A recent study by Tan et al explored the psychosocial burden of facial and truncal acne (FTA) and acne scars (AS) in a spontaneous manner using qualitative research. Their study assessed perceptions, psychosocial effects of FTA and AS and coping behaviors. It recruited participants via local panels and developed a personification exercise, “Letter to my Disease,” for participants of 2 independent arms, FTA and AS, of an international qualitative study in the form of letter completion. 

 

It recruited 60 participants for the FTA and AS study. The FTA group comprised 57% women, 70% of participants aged 13 to 25 years and 30% aged 26 to 40 years.
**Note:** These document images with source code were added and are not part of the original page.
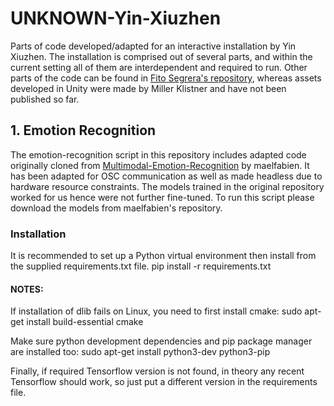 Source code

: # UNKNOWN-Yin-Xiuzhen
Parts of code developed/adapted for an interactive installation by Yin Xiuzhen. The installation is comprised out of several parts, and within the current setting all of them are interdependent and required to run. Other parts of the code can be found in [Fito Segrera's repository](https://github.com/fitosegrera/unknown), whereas assets developed in Unity were made by Miller Klistner and have not been published so far. 

## 1. Emotion Recognition

The emotion-recognition script in this repository includes adapted code originally cloned from [Multimodal-Emotion-Recognition](https://github.com/maelfabien/Multimodal-Emotion-Recognition) by maelfabien. It has been adapted for OSC communication as well as made headless due to hardware resource constraints. The models trained in the original repository worked for us hence were not further fine-tuned. To run this script please download the models from maelfabien's repository. 

### Installation

It is recommended to set up a Python virtual environment then install from the supplied requirements.txt file. 
pip install -r requirements.txt

#### NOTES: 

If installation of dlib fails on Linux, you need to first install cmake:
sudo apt-get install build-essential cmake

Make sure python development dependencies and pip package manager are installed too:
sudo apt-get install python3-dev python3-pip

Finally, if required Tensorflow version is not found, in theory any recent Tensorflow should work, so just put a different version in the requirements file. 
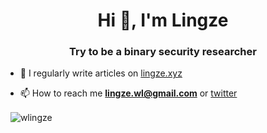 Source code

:<h1 align="center">Hi 👋, I'm Lingze</h1>
<h3 align="center">Try to be a binary security researcher</h3>

- 📝 I regularly write articles on [lingze.xyz](https://lingze.xyz/)

- 📫 How to reach me **lingze.wl@gmail.com** or [twitter](https://twitter.com/wlingze)



<p>&nbsp;
<img align="center" src="https://github-readme-stats.vercel.app/api?username=wlingze&show_icons=true&locale=en&theme=algolia" alt="wlingze" />

</p>
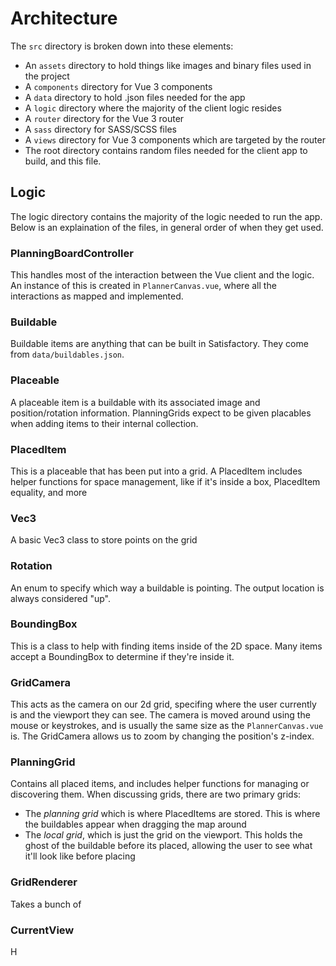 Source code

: # Architecture

The `src` directory is broken down into these elements:

- An `assets` directory to hold things like images and binary files used in the project
- A `components` directory for Vue 3 components
- A `data` directory to hold .json files needed for the app
- A `logic` directory where the majority of the client logic resides
- A `router` directory for the Vue 3 router
- A `sass` directory for SASS/SCSS files
- A `views` directory for Vue 3 components which are targeted by the router
- The root directory contains random files needed for the client app to build, and this file.

## Logic

The logic directory contains the majority of the logic needed to run the app. Below is an explaination of the files, in general order of when they get used.

### PlanningBoardController

This handles most of the interaction between the Vue client and the logic. An instance of this is created in `PlannerCanvas.vue`, where all the interactions as mapped and implemented.

### Buildable

Buildable items are anything that can be built in Satisfactory. They come from `data/buildables.json`.

### Placeable

A placeable item is a buildable with its associated image and position/rotation information. PlanningGrids expect to be given placables when adding items to their internal collection.

### PlacedItem

This is a placeable that has been put into a grid. A PlacedItem includes helper functions for space management, like if it's inside a box, PlacedItem equality, and more

### Vec3

A basic Vec3 class to store points on the grid

### Rotation

An enum to specify which way a buildable is pointing. The output location is always considered "up".

### BoundingBox

This is a class to help with finding items inside of the 2D space. Many items accept a BoundingBox to determine if they're inside it.

### GridCamera

This acts as the camera on our 2d grid, specifing where the user currently is and the viewport they can see. The camera is moved around using the mouse or keystrokes, and is usually the same size as the `PlannerCanvas.vue` is. The GridCamera allows us to zoom by changing the position's z-index.

### PlanningGrid

Contains all placed items, and includes helper functions for managing or discovering them. When discussing grids, there are two primary grids:

- The _planning grid_ which is where PlacedItems are stored. This is where the buildables appear when dragging the map around
- The _local grid_, which is just the grid on the viewport. This holds the ghost of the buildable before its placed, allowing the user to see what it'll look like before placing

### GridRenderer

Takes a bunch of

### CurrentView

H
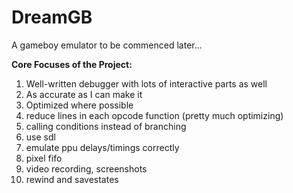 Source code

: # DreamGB
A gameboy emulator to be commenced later...

**Core Focuses of the Project:**

1. Well-written debugger with lots of interactive parts as well
2. As accurate as I can make it
3. Optimized where possible
4. reduce lines in each opcode function (pretty much optimizing)
5. calling conditions instead of branching
6. use sdl
7. emulate ppu delays/timings correctly
8. pixel fifo
9. video recording, screenshots
10. rewind and savestates
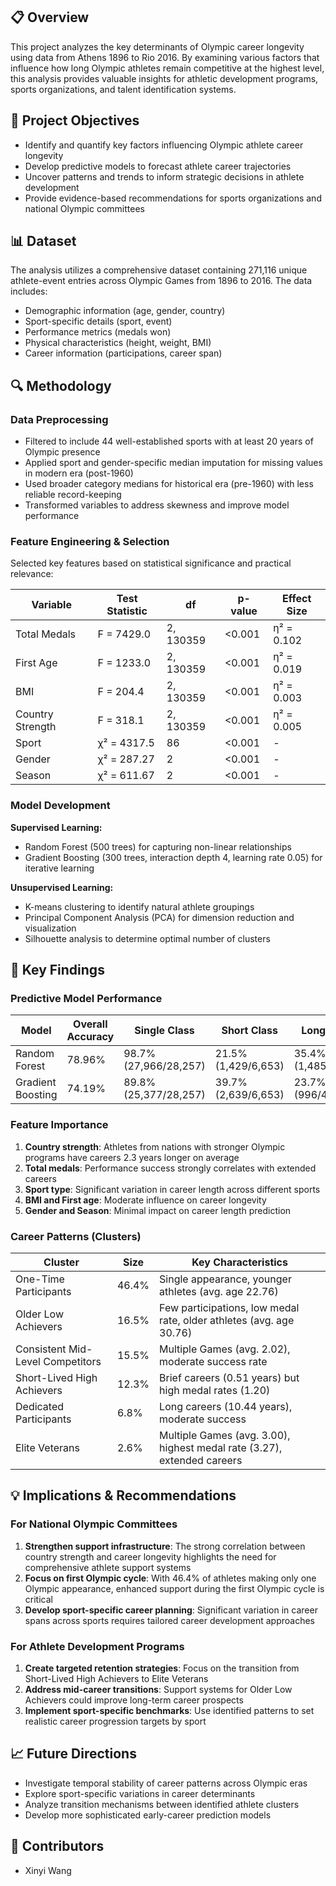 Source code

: ## 📋 Overview

This project analyzes the key determinants of Olympic career longevity using data from Athens 1896 to Rio 2016. By examining various factors that influence how long Olympic athletes remain competitive at the highest level, this analysis provides valuable insights for athletic development programs, sports organizations, and talent identification systems.

## 🎯 Project Objectives

- Identify and quantify key factors influencing Olympic athlete career longevity
- Develop predictive models to forecast athlete career trajectories
- Uncover patterns and trends to inform strategic decisions in athlete development
- Provide evidence-based recommendations for sports organizations and national Olympic committees

## 📊 Dataset

The analysis utilizes a comprehensive dataset containing 271,116 unique athlete-event entries across Olympic Games from 1896 to 2016. The data includes:

- Demographic information (age, gender, country)
- Sport-specific details (sport, event)
- Performance metrics (medals won)
- Physical characteristics (height, weight, BMI)
- Career information (participations, career span)

## 🔍 Methodology

### Data Preprocessing

- Filtered to include 44 well-established sports with at least 20 years of Olympic presence
- Applied sport and gender-specific median imputation for missing values in modern era (post-1960)
- Used broader category medians for historical era (pre-1960) with less reliable record-keeping
- Transformed variables to address skewness and improve model performance

### Feature Engineering & Selection

Selected key features based on statistical significance and practical relevance:

| Variable | Test Statistic | df | p-value | Effect Size |
|----------|---------------|-----|---------|------------|
| Total Medals | F = 7429.0 | 2, 130359 | <0.001 | η² = 0.102 |
| First Age | F = 1233.0 | 2, 130359 | <0.001 | η² = 0.019 |
| BMI | F = 204.4 | 2, 130359 | <0.001 | η² = 0.003 |
| Country Strength | F = 318.1 | 2, 130359 | <0.001 | η² = 0.005 |
| Sport | χ² = 4317.5 | 86 | <0.001 | - |
| Gender | χ² = 287.27 | 2 | <0.001 | - |
| Season | χ² = 611.67 | 2 | <0.001 | - |

### Model Development

**Supervised Learning:**
- Random Forest (500 trees) for capturing non-linear relationships
- Gradient Boosting (300 trees, interaction depth 4, learning rate 0.05) for iterative learning

**Unsupervised Learning:**
- K-means clustering to identify natural athlete groupings
- Principal Component Analysis (PCA) for dimension reduction and visualization
- Silhouette analysis to determine optimal number of clusters

## 🔑 Key Findings

### Predictive Model Performance

| Model | Overall Accuracy | Single Class | Short Class | Long Class |
|-------|-----------------|-------------|------------|------------|
| Random Forest | 78.96% | 98.7% (27,966/28,257) | 21.5% (1,429/6,653) | 35.4% (1,485/4,197) |
| Gradient Boosting | 74.19% | 89.8% (25,377/28,257) | 39.7% (2,639/6,653) | 23.7% (996/4,197) |

### Feature Importance

1. **Country strength**: Athletes from nations with stronger Olympic programs have careers 2.3 years longer on average
2. **Total medals**: Performance success strongly correlates with extended careers
3. **Sport type**: Significant variation in career length across different sports
4. **BMI and First age**: Moderate influence on career longevity
5. **Gender and Season**: Minimal impact on career length prediction

### Career Patterns (Clusters)

| Cluster | Size | Key Characteristics |
|---------|------|---------------------|
| One-Time Participants | 46.4% | Single appearance, younger athletes (avg. age 22.76) |
| Older Low Achievers | 16.5% | Few participations, low medal rate, older athletes (avg. age 30.76) |
| Consistent Mid-Level Competitors | 15.5% | Multiple Games (avg. 2.02), moderate success rate |
| Short-Lived High Achievers | 12.3% | Brief careers (0.51 years) but high medal rates (1.20) |
| Dedicated Participants | 6.8% | Long careers (10.44 years), moderate success |
| Elite Veterans | 2.6% | Multiple Games (avg. 3.00), highest medal rate (3.27), extended careers |

## 💡 Implications & Recommendations

### For National Olympic Committees

1. **Strengthen support infrastructure**: The strong correlation between country strength and career longevity highlights the need for comprehensive athlete support systems
2. **Focus on first Olympic cycle**: With 46.4% of athletes making only one Olympic appearance, enhanced support during the first Olympic cycle is critical
3. **Develop sport-specific career planning**: Significant variation in career spans across sports requires tailored career development approaches

### For Athlete Development Programs

1. **Create targeted retention strategies**: Focus on the transition from Short-Lived High Achievers to Elite Veterans
2. **Address mid-career transitions**: Support systems for Older Low Achievers could improve long-term career prospects
3. **Implement sport-specific benchmarks**: Use identified patterns to set realistic career progression targets by sport

## 📈 Future Directions

- Investigate temporal stability of career patterns across Olympic eras
- Explore sport-specific variations in career determinants
- Analyze transition mechanisms between identified athlete clusters
- Develop more sophisticated early-career prediction models

## 👥 Contributors
- Xinyi Wang
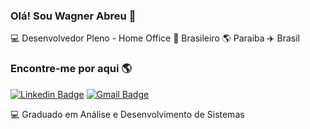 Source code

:
### Olá! Sou Wagner Abreu 👋

💻 Desenvolvedor Pleno - Home Office 🏡 Brasileiro 🌎 Paraiba ✈️ Brasil

### Encontre-me por aqui 🌎

[![Linkedin Badge](https://img.shields.io/badge/-Wagner%20Abreu-blue?style=flat-square&logo=Linkedin&logoColor=white&link=https://www.linkedin.com/in/wagner-abreu-9139b958)](https://www.linkedin.com/in/wagner-abreu-9139b958)
[![Gmail Badge](https://img.shields.io/badge/-wagner.abreucz%40gmail.com-red?style=flat-square&logo=Gmail&logoColor=white&link=mailto:wagner.abreucz@gmail.com)](mailto:wagner.abreucz@gmail.com)

💻  Graduado em Análise e Desenvolvimento de Sistemas<br>
</samp>

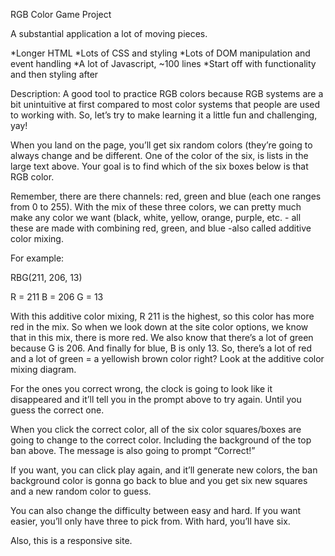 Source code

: RGB Color Game Project

A substantial application a lot of moving pieces.

*Longer HTML
*Lots of CSS and styling
*Lots of DOM manipulation and event handling
*A lot of Javascript, ~100 lines
*Start off with functionality and then styling after

Description:
A good tool to practice RGB colors because RGB systems are a bit unintuitive at first compared to most color systems that people are used to working with. So, let’s try to make learning it a little fun and challenging, yay! 

When you land on the page, you’ll get six random colors (they’re going to always change and be different. One of the color of the six, is lists in the large text above. Your goal is to find which of the six boxes below is that RGB color.

Remember, there are there channels: red, green and blue (each one ranges from 0 to 255).  With the mix of these three colors, we can pretty much make any color we want (black, white, yellow, orange, purple, etc. - all these are made with combining red, green, and blue -also called additive color mixing.

For example:

RBG(211, 206, 13)

R = 211
B = 206
G = 13

With this additive color mixing, R 211 is the highest, so this color has more red in the mix. So when we look down at the site color options, we know that in this mix, there is more red. We also know that there’s a lot of green because G is 206. And finally for blue, B is only 13. So, there’s a lot of red and a lot of green = a yellowish brown color right? Look at the additive color mixing diagram.

For the ones you correct wrong, the clock is going to look like it disappeared and it’ll tell you in the prompt above to try again. Until you guess the correct one.

When you click the correct color, all of the six color squares/boxes are going to change to the correct color. Including the background of the top ban above. The message is also going to prompt “Correct!”

If you want, you can click play again, and it’ll generate new colors, the ban background color is gonna go back to blue and you get six new squares and a new random color to guess.

You can also change the difficulty between easy and hard. If you want easier, you’ll only have three to pick from. With hard, you’ll have six.

Also, this is a responsive site.  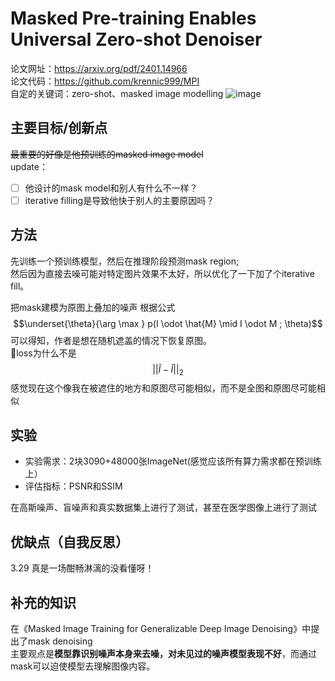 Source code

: # Masked Pre-training Enables Universal Zero-shot Denoiser
论文网址：https://arxiv.org/pdf/2401.14966  
论文代码：https://github.com/krennic999/MPI  
自定的关键词：zero-shot、masked image modelling
![image](https://github.com/user-attachments/assets/49a9b897-d2eb-477e-a560-832bbe3e665f)

## 主要目标/创新点
~~最重要的好像是他预训练的masked image model~~  
update：  
- [ ] 他设计的mask model和别人有什么不一样？
- [ ] iterative filling是导致他快于别人的主要原因吗？

## 方法
先训练一个预训练模型，然后在推理阶段预测mask region;  
然后因为直接去噪可能对特定图片效果不太好，所以优化了一下加了个iterative fill。  

把mask建模为原图上叠加的噪声
根据公式
$$\underset{\theta}{\arg \max } p(I \odot \hat{M} \mid I \odot M ; \theta)$$
可以得知，作者是想在随机遮盖的情况下恢复原图。  
:thinking:loss为什么不是
$$||\tilde{I}-\tilde{I}||_2$$
感觉现在这个像我在被遮住的地方和原图尽可能相似，而不是全图和原图尽可能相似


## 实验
- 实验需求：2块3090+48000张ImageNet(感觉应该所有算力需求都在预训练上）
- 评估指标：PSNR和SSIM

在高斯噪声、盲噪声和真实数据集上进行了测试，甚至在医学图像上进行了测试
## 优缺点（自我反思）
3.29 真是一场酣畅淋漓的没看懂呀！

## 补充的知识
在《Masked Image Training for Generalizable Deep Image Denoising》中提出了mask denoising  
主要观点是**模型靠识别噪声本身来去噪，对未见过的噪声模型表现不好**，而通过mask可以迫使模型去理解图像内容。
Eighty-seven percent of participants, among which showed severe active acne and 13% described moderate active acne. On the other hand, AS group included 60% women, 30% of the participants were aged 18 to 24 years, while 70% were aged between 25 and 45 years. 

 

Among the recruited 60 participants, 56 (FTA, 28 and AS, 28) completed the projective exercise, "Letter to my Disease" and were analyzed. The study observed spontaneous expression of emotional and physical burden as well as the social stigma associated with their skin condition among participants during the completion of the letter exercise. The results centered around major themes, namely, (1) the burden of the condition, (2) attitudes and beliefs and (3) the relationship to the personified condition.

 

This study shows that, similar to their skin condition, participants associated acne, through personification, with the feature of an intruder and unwanted companion liable for their poor self-esteem and emotional impairment. The results of the joint analyses of letters (FTA and AS), as a catalytic process and free-expression space, sketch the continuous burden of active acne starting from adolescence and persisting till adulthood and beyond active lesions with AS and emphasize the struggle for self-acceptance.